*** Task inputs ***

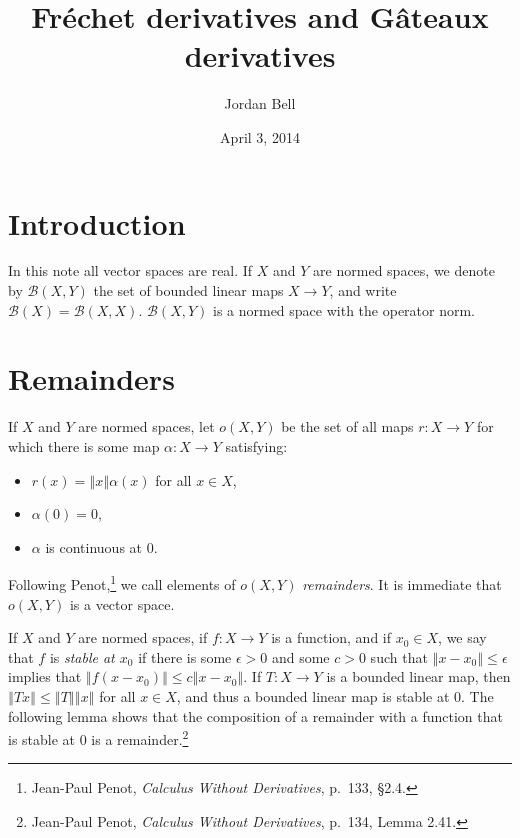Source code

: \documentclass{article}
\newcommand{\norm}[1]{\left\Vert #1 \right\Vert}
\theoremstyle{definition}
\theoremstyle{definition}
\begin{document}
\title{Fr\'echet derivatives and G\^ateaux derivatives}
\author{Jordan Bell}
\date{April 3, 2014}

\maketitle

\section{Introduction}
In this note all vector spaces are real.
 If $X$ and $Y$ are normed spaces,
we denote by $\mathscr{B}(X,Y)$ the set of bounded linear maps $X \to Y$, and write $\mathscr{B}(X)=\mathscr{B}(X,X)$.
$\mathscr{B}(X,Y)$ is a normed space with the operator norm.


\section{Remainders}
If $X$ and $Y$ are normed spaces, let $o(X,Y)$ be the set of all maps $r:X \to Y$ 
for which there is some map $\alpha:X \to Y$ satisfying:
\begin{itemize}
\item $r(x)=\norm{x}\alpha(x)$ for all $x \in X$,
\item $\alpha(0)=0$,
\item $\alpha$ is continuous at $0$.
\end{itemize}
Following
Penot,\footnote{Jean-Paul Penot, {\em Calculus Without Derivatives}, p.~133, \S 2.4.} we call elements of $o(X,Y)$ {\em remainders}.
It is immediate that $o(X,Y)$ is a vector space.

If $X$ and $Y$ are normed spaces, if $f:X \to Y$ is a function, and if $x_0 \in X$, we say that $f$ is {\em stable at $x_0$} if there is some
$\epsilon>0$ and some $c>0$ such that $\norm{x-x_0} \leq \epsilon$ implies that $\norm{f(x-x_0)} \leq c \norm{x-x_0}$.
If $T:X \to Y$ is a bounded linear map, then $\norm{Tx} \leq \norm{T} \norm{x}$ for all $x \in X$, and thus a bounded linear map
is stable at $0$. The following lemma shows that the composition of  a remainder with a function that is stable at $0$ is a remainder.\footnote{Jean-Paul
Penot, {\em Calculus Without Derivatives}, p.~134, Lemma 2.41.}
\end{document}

*** End of Task inputs ***
*** Task inputs ***

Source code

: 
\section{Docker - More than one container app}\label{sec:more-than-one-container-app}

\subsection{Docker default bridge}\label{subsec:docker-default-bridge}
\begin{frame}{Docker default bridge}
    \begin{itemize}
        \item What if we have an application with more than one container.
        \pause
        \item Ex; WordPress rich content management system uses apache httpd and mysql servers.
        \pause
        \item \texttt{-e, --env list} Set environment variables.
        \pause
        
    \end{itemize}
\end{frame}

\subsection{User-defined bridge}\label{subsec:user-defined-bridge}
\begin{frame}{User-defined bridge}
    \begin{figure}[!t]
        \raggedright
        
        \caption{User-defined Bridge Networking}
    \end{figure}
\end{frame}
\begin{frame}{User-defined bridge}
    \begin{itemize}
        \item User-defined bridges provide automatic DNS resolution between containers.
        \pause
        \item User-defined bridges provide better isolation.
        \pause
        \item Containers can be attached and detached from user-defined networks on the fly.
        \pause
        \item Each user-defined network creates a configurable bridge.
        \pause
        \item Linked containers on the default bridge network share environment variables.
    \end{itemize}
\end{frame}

*** End of Task inputs ***
*** Task inputs ***

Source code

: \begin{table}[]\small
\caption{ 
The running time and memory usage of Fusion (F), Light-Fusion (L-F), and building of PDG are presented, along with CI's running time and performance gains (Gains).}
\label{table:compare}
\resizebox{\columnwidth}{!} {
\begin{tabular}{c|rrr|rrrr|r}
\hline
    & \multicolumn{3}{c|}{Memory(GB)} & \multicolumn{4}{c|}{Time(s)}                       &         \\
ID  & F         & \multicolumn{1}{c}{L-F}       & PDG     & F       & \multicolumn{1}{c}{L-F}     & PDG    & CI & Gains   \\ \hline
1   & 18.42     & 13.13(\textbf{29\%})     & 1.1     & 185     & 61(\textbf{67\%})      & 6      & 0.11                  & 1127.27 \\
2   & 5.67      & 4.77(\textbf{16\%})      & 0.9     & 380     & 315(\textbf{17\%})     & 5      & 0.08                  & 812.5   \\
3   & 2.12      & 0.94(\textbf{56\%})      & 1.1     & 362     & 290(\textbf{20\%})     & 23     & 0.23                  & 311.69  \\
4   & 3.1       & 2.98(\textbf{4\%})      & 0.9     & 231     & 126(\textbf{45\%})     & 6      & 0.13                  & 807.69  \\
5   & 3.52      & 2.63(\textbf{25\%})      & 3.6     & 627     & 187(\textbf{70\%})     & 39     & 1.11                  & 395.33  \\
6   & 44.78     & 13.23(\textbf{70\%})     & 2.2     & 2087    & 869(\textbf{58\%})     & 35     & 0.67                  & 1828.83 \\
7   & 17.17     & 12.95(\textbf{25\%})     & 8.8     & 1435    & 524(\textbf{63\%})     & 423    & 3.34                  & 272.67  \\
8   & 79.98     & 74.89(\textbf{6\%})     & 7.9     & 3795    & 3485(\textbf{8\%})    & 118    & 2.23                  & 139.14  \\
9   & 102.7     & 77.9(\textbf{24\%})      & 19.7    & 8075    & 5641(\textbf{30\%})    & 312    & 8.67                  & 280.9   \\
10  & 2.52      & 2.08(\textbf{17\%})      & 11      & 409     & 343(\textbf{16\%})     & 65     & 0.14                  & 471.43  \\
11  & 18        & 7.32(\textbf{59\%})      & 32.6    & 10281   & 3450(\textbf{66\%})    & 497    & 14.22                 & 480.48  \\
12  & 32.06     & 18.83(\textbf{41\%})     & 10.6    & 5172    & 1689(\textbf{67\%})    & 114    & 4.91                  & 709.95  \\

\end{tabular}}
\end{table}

*** End of Task inputs ***

* Work instruction *
Take the lines above from the one containing "In this note all vector spaces are real." down to the one containing "and some $c>0$", and transcribe them exactly, both ends included.

* Finished task *
In this note all vector spaces are real.
 If $X$ and $Y$ are normed spaces,
we denote by $\mathscr{B}(X,Y)$ the set of bounded linear maps $X \to Y$, and write $\mathscr{B}(X)=\mathscr{B}(X,X)$.
$\mathscr{B}(X,Y)$ is a normed space with the operator norm.


\section{Remainders}
If $X$ and $Y$ are normed spaces, let $o(X,Y)$ be the set of all maps $r:X \to Y$ 
for which there is some map $\alpha:X \to Y$ satisfying:
\begin{itemize}
\item $r(x)=\norm{x}\alpha(x)$ for all $x \in X$,
\item $\alpha(0)=0$,
\item $\alpha$ is continuous at $0$.
\end{itemize}
Following
Penot,\footnote{Jean-Paul Penot, {\em Calculus Without Derivatives}, p.~133, \S 2.4.} we call elements of $o(X,Y)$ {\em remainders}.
It is immediate that $o(X,Y)$ is a vector space.

If $X$ and $Y$ are normed spaces, if $f:X \to Y$ is a function, and if $x_0 \in X$, we say that $f$ is {\em stable at $x_0$} if there is some
$\epsilon>0$ and some $c>0$ such that $\norm{x-x_0} \leq \epsilon$ implies that $\norm{f(x-x_0)} \leq c \norm{x-x_0}$.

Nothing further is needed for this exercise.